Compatibility of the Fargues-Scholze and Gan-Takeda Local Langlands

TL;DR

This paper verifies the compatibility of the Fargues-Scholze local Langlands construction with the known Gan-Takeda correspondence for GSp4 and its inner form, using Shimura varieties and Galois representations.

Contribution

It extends compatibility results of the Fargues-Scholze construction to GSp4 and its inner form, employing Shimura variety cohomology and global Galois representations.

Findings

Confirmed compatibility of local Langlands parameters for GSp4 and its inner form.

Described the Weil group action on Shimura variety cohomology.

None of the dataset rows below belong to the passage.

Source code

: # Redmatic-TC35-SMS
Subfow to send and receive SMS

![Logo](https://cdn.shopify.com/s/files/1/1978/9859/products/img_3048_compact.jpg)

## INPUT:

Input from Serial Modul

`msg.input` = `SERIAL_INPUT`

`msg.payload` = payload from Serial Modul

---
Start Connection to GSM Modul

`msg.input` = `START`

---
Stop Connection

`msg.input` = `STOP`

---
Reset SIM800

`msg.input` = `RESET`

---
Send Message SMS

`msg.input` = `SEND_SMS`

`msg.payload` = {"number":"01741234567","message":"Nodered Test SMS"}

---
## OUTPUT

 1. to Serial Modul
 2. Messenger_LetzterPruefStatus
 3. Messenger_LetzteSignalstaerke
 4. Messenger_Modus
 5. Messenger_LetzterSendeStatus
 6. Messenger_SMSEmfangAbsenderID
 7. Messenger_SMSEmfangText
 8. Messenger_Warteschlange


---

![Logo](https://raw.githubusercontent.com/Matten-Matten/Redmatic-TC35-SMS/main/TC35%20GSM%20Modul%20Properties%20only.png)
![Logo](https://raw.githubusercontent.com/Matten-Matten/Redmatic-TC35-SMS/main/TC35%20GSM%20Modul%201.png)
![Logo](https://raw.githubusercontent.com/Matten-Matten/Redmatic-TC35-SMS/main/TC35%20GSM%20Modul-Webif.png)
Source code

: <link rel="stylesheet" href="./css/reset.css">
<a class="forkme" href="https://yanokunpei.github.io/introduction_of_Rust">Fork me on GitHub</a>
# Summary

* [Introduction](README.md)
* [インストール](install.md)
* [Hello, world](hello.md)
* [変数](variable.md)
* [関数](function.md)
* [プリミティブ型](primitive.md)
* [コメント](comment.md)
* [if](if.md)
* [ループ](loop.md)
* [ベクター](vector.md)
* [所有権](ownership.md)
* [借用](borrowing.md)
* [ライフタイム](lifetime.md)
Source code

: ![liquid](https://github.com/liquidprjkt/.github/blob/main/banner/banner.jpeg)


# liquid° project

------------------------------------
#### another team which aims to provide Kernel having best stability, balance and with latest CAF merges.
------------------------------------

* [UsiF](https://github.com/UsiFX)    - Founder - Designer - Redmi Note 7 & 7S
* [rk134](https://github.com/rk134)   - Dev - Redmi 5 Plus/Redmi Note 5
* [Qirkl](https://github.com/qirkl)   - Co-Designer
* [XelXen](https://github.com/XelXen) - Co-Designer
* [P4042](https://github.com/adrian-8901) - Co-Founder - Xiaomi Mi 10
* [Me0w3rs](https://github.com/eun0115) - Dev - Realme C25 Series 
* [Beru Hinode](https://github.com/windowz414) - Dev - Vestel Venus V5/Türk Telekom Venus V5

Verified a strong form of the Kottwitz conjecture in this context.

Abstract

Given a prime $p$, a finite extension $L/\mathbb{Q}_{p}$, a connected $p$-adic reductive group $G/L$, and a smooth irreducible representation $\pi$ of $G(L)$, Fargues-Scholze recently attached a semisimple Weil parameter to such $\pi$, giving a general candidate for the local Langlands correspondence. It is natural to ask whether this construction is compatible with known instances of the correspondence after semisimplification. For $G = \mathrm{GL}_{n}$ and its inner forms, Fargues-Scholze and Hansen-Kaletha-Weinstein showed that the correspondence is compatible with the correspondence of Harris-Taylor/Henniart. We verify a similar compatibility for $G = \mathrm{GSp}_{4}$ and its unique non-split inner form $G = \mathrm{GU}_{2}(D)$, where $D$ is the quaternion division algebra over $L$, assuming that $L/\mathbb{Q}_{p}$ is unramified and $p > 2$. In this case, the local Langlands correspondence has been constructed by Gan-Takeda and Gan-Tantono. Analogous to the case of $\mathrm{GL}_{n}$ and its inner forms, this compatibility is proven by describing the Weil group action on the cohomology of a local Shimura variety associated to $\mathrm{GSp}_{4}$, using basic uniformization of abelian type Shimura varieties due to Shen, combined with various global results of Kret-Shin and Sorensen on Galois representations in the cohomology of global Shimura varieties associated to inner forms of $\mathrm{GSp}_{4}$ over a totally real field. After showing the parameters are the same, we apply some ideas from the geometry of the Fargues-Scholze construction explored recently by Hansen, to give a more precise description of the cohomology of this local Shimura variety, verifying a strong form of the Kottwitz conjecture in the process.